▸ **Aim of the exercise**
The job is to find each line of the records below that includes the word "quita" and copy it.

▸ **Records supplied**
........

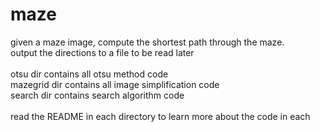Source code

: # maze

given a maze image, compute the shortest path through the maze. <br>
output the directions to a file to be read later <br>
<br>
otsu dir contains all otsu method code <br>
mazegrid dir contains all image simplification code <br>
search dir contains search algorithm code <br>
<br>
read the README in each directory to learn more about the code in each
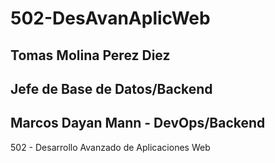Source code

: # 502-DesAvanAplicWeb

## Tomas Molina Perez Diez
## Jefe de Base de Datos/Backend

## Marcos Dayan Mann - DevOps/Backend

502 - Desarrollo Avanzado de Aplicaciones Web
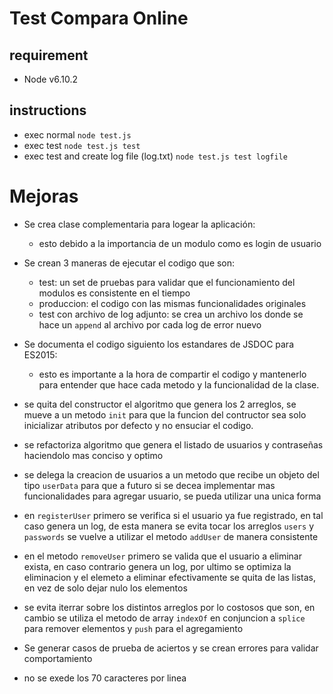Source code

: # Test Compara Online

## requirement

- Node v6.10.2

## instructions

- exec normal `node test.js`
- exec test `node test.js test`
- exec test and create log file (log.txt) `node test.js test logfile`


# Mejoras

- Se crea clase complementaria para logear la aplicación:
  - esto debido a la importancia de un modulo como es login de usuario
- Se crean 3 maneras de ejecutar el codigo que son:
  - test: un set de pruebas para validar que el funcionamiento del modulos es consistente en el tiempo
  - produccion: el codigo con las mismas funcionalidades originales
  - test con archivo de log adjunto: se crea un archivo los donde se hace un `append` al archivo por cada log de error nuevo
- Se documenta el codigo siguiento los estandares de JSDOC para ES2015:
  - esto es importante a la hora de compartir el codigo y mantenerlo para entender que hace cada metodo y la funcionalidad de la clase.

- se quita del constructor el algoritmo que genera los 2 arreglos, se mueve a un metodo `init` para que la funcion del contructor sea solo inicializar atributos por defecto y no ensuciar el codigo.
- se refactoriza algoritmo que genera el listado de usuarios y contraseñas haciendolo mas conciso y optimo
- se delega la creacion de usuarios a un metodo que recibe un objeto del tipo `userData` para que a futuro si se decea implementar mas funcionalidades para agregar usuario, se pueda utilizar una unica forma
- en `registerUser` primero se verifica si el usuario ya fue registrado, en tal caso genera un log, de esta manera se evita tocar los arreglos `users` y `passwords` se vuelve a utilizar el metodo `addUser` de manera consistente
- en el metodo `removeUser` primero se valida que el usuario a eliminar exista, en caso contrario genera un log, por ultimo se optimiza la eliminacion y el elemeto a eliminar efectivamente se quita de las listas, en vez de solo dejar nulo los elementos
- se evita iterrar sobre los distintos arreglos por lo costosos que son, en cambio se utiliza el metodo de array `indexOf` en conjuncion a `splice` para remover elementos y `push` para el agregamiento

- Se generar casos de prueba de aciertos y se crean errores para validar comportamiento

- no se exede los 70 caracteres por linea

........

▸ **Written response**
- se quita del constructor el algoritmo que genera los 2 arreglos, se mueve a un metodo `init` para que la funcion del contructor sea solo inicializar atributos por defecto y no ensuciar el codigo.
- en el metodo `removeUser` primero se valida que el usuario a eliminar exista, en caso contrario genera un log, por ultimo se optimiza la eliminacion y el elemeto a eliminar efectivamente se quita de las listas, en vez de solo dejar nulo los elementos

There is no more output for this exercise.